From the entries below, copy every line that holds the word "relatório".

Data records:

————————

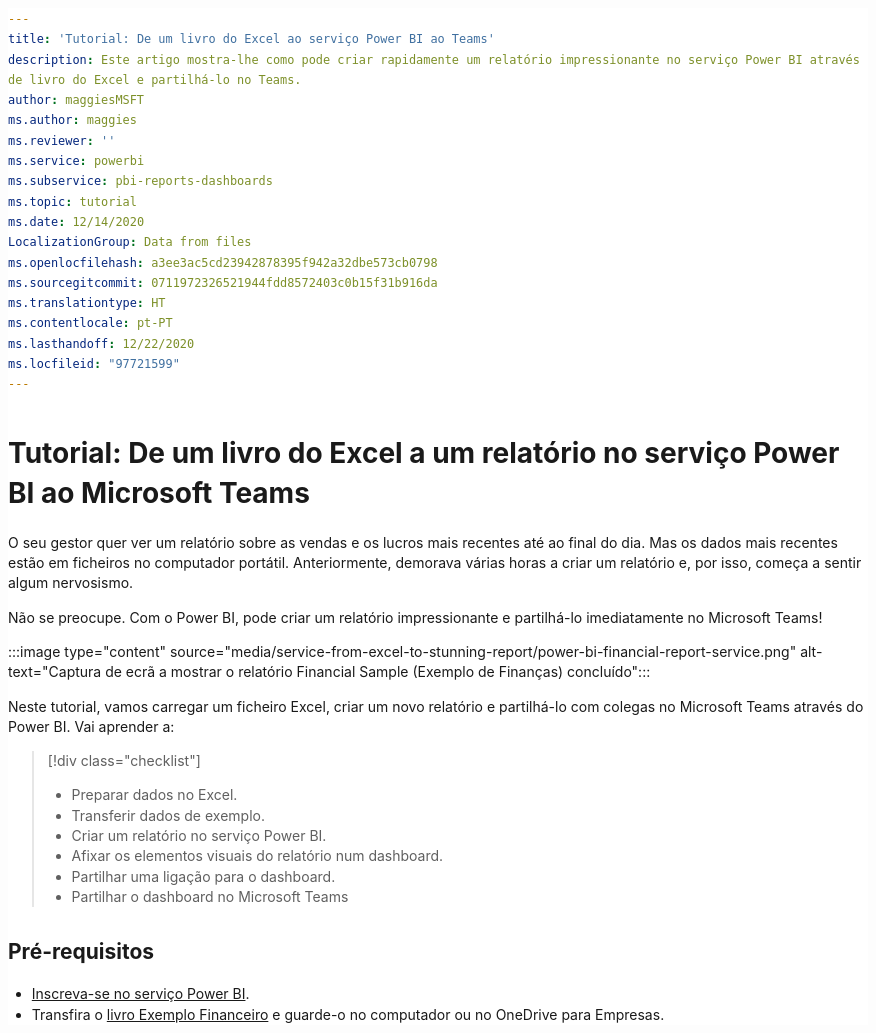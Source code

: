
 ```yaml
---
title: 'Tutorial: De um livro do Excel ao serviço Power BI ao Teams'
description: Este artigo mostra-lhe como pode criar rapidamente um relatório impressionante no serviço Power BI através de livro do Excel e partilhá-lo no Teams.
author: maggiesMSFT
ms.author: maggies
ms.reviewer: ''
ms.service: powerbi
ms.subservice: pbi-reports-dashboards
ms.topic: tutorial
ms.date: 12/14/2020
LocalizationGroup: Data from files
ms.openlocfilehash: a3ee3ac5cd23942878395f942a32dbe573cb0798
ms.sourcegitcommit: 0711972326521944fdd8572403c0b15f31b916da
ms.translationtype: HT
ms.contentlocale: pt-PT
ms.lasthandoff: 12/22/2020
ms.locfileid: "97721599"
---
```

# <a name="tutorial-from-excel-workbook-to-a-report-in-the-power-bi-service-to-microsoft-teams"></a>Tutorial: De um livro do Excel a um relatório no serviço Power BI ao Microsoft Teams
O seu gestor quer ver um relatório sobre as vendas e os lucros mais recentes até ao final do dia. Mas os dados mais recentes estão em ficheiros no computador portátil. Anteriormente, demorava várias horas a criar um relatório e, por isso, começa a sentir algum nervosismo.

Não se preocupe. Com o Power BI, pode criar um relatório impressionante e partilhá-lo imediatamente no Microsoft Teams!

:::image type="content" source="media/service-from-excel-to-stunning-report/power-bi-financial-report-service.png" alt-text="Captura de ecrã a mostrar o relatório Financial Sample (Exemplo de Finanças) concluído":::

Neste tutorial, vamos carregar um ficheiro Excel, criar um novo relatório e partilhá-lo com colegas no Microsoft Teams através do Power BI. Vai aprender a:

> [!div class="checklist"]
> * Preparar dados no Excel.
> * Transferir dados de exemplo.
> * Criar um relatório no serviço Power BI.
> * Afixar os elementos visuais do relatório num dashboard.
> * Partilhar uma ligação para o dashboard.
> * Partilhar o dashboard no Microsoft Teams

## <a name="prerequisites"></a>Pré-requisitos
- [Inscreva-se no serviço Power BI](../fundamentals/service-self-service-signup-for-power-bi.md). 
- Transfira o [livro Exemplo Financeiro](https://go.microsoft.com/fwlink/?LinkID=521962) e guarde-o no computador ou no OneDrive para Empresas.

————————

= Response to this task =
description: Este artigo mostra-lhe como pode criar rapidamente um relatório impressionante no serviço Power BI através de livro do Excel e partilhá-lo no Teams.
# <a name="tutorial-from-excel-workbook-to-a-report-in-the-power-bi-service-to-microsoft-teams"></a>Tutorial: De um livro do Excel a um relatório no serviço Power BI ao Microsoft Teams
O seu gestor quer ver um relatório sobre as vendas e os lucros mais recentes até ao final do dia. Mas os dados mais recentes estão em ficheiros no computador portátil. Anteriormente, demorava várias horas a criar um relatório e, por isso, começa a sentir algum nervosismo.
Não se preocupe. Com o Power BI, pode criar um relatório impressionante e partilhá-lo imediatamente no Microsoft Teams!
:::image type="content" source="media/service-from-excel-to-stunning-report/power-bi-financial-report-service.png" alt-text="Captura de ecrã a mostrar o relatório Financial Sample (Exemplo de Finanças) concluído":::
Neste tutorial, vamos carregar um ficheiro Excel, criar um novo relatório e partilhá-lo com colegas no Microsoft Teams através do Power BI. Vai aprender a:
> * Criar um relatório no serviço Power BI.
> * Afixar os elementos visuais do relatório num dashboard.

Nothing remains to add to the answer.